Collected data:
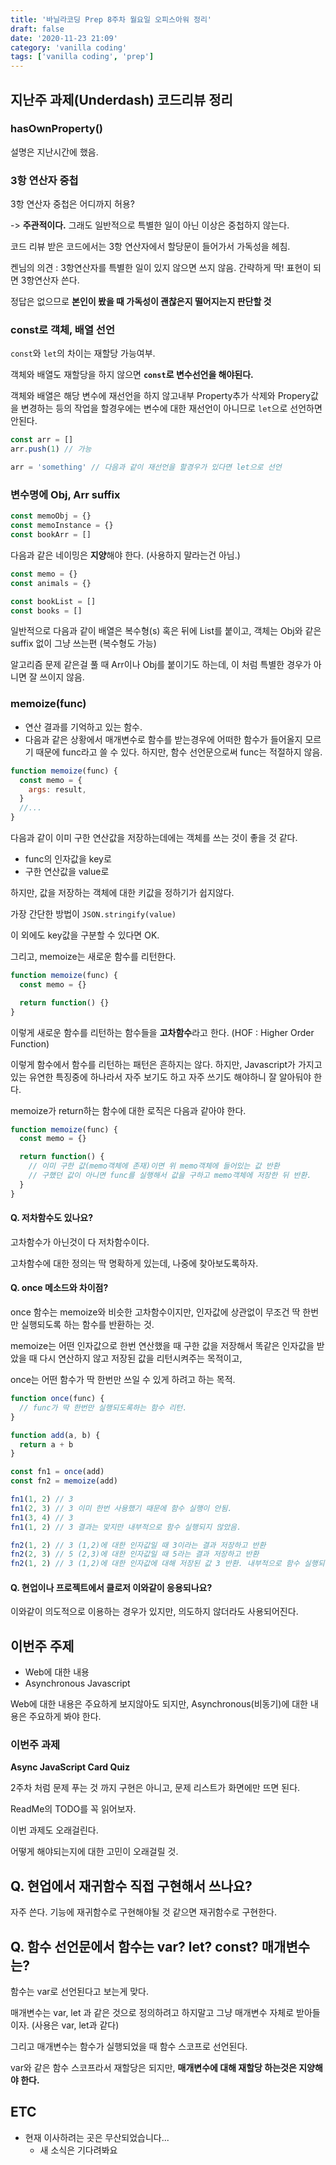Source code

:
```yaml
---
title: '바닐라코딩 Prep 8주차 월요일 오피스아워 정리'
draft: false
date: '2020-11-23 21:09'
category: 'vanilla coding'
tags: ['vanilla coding', 'prep']
---
```


## 지난주 과제(Underdash) 코드리뷰 정리

### hasOwnProperty()

설명은 지난시간에 했음.

### 3항 연산자 중첩

3항 연산자 중첩은 어디까지 허용?

-> **주관적이다.** 그래도 일반적으로 특별한 일이 아닌 이상은 중첩하지 않는다.

코드 리뷰 받은 코드에서는 3항 연산자에서 할당문이 들어가서 가독성을 헤침.

켄님의 의견 : 3항연산자를 특별한 일이 있지 않으면 쓰지 않음. 간략하게 딱! 표현이 되면 3항연산자 쓴다.

정답은 없으므로 **본인이 봤을 때 가독성이 괜찮은지 떨어지는지 판단할 것**

### const로 객체, 배열 선언

`const`와 `let`의 차이는 재할당 가능여부.

객체와 배열도 재할당을 하지 않으면 **`const`로 변수선언을 해야된다.**

객체와 배열은 해당 변수에 재선언을 하지 않고내부 Property추가 삭제와 Propery값을 변경하는 등의 작업을 할경우에는 변수에 대한 재선언이 아니므로 `let`으로 선언하면 안된다.

```js
const arr = []
arr.push(1) // 가능

arr = 'something' // 다음과 같이 재선언을 할경우가 있다면 let으로 선언
```

### 변수명에 Obj, Arr suffix

```js
const memoObj = {}
const memoInstance = {}
const bookArr = []
```

다음과 같은 네이밍은 **지양**해야 한다. (사용하지 말라는건 아님.)

```js
const memo = {}
const animals = {}

const bookList = []
const books = []
```

일반적으로 다음과 같이 배열은 복수형(s) 혹은 뒤에 List를 붙이고, 객체는 Obj와 같은 suffix 없이 그냥 쓰는편 (복수형도 가능)

알고리즘 문제 같은걸 풀 때 Arr이나 Obj를 붙이기도 하는데, 이 처럼 특별한 경우가 아니면 잘 쓰이지 않음.

### memoize(func)

- 연산 결과를 기억하고 있는 함수.
- 다음과 같은 상황에서 매개변수로 함수를 받는경우에 어떠한 함수가 들어올지 모르기 때문에 func라고 쓸 수 있다.
  하지만, 함수 선언문으로써 func는 적절하지 않음.

```js
function memoize(func) {
  const memo = {
    args: result,
  }
  //...
}
```

다음과 같이 이미 구한 연산값을 저장하는데에는 객체를 쓰는 것이 좋을 것 같다.

- func의 인자값을 key로
- 구한 연산값을 value로

하지만, 값을 저장하는 객체에 대한 키값을 정하기가 쉽지않다.

가장 간단한 방법이 `JSON.stringify(value)`

이 외에도 key값을 구분할 수 있다면 OK.

그리고, memoize는 새로운 함수를 리턴한다.

```js
function memoize(func) {
  const memo = {}

  return function() {}
}
```

이렇게 새로운 함수를 리턴하는 함수들을 **고차함수**라고 한다. (HOF : Higher Order Function)

이렇게 함수에서 함수를 리턴하는 패턴은 흔하지는 않다. 하지만, Javascript가 가지고있는 유연한 특징중에 하나라서 자주 보기도 하고 자주 쓰기도 해야하니 잘 알아둬야 한다.

memoize가 return하는 함수에 대한 로직은 다음과 같아야 한다.

```js
function memoize(func) {
  const memo = {}

  return function() {
    // 이미 구한 값(memo객체에 존재)이면 위 memo객체에 들어있는 값 반환
    // 구했던 값이 아니면 func를 실행해서 값을 구하고 memo객체에 저장한 뒤 반환.
  }
}
```

#### Q. 저차함수도 있나요?

고차함수가 아닌것이 다 저차함수이다.

고차함수에 대한 정의는 딱 명확하게 있는데, 나중에 찾아보도록하자.

#### Q. once 메소드와 차이점?

once 함수는 memoize와 비슷한 고차함수이지만, 인자값에 상관없이 무조건 딱 한번만 실행되도록 하는 함수를 반환하는 것.

memoize는 어떤 인자값으로 한번 연산했을 때 구한 값을 저장해서 똑같은 인자값을 받았을 때 다시 연산하지 않고 저장된 값을 리턴시켜주는 목적이고,

once는 어떤 함수가 딱 한번만 쓰일 수 있게 하려고 하는 목적.

```js
function once(func) {
  // func가 딱 한번만 실행되도록하는 함수 리턴.
}
```

```js
function add(a, b) {
  return a + b
}

const fn1 = once(add)
const fn2 = memoize(add)

fn1(1, 2) // 3
fn1(2, 3) // 3 이미 한번 사용했기 때문에 함수 실행이 안됨.
fn1(3, 4) // 3
fn1(1, 2) // 3 결과는 맞지만 내부적으로 함수 실행되지 않았음.

fn2(1, 2) // 3 (1,2)에 대한 인자값일 때 3이라는 결과 저장하고 반환
fn2(2, 3) // 5 (2,3)에 대한 인자값일 때 5라는 결과 저장하고 반환
fn2(1, 2) // 3 (1,2)에 대한 인자값에 대해 저장된 값 3 반환. 내부적으로 함수 실행되지 않음.
```

#### Q. 현업이나 프로젝트에서 클로저 이와같이 응용되나요?

이와같이 의도적으로 이용하는 경우가 있지만,
의도하지 않더라도 사용되어진다.

## 이번주 주제

- Web에 대한 내용
- Asynchronous Javascript

Web에 대한 내용은 주요하게 보지않아도 되지만, Asynchronous(비동기)에 대한 내용은 주요하게 봐야 한다.

### 이번주 과제

**Async JavaScript Card Quiz**

2주차 처럼 문제 푸는 것 까지 구현은 아니고, 문제 리스트가 화면에만 뜨면 된다.

ReadMe의 TODO를 꼭 읽어보자.

이번 과제도 오래걸린다.

어떻게 해야되는지에 대한 고민이 오래걸릴 것.

## Q. 현업에서 재귀함수 직접 구현해서 쓰나요?

자주 쓴다. 기능에 재귀함수로 구현해야될 것 같으면 재귀함수로 구현한다.

## Q. 함수 선언문에서 함수는 var? let? const? 매개변수는?

함수는 var로 선언된다고 보는게 맞다.

매개변수는 var, let 과 같은 것으로 정의하려고 하지말고 그냥 매개변수 자체로 받아들이자.
(사용은 var, let과 같다)

그리고 매개변수는 함수가 실행되었을 때 함수 스코프로 선언된다.

var와 같은 함수 스코프라서 재할당은 되지만, **매개변수에 대해 재할당 하는것은 지양해야 한다.**

## ETC

- 현재 이사하려는 곳은 무산되었습니다...
  - 새 소식은 기다려봐요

*Task statement*: Track down all lines above with the string "Asynchronous" and copy them.

*Result below*:
- Asynchronous Javascript
Web에 대한 내용은 주요하게 보지않아도 되지만, Asynchronous(비동기)에 대한 내용은 주요하게 봐야 한다.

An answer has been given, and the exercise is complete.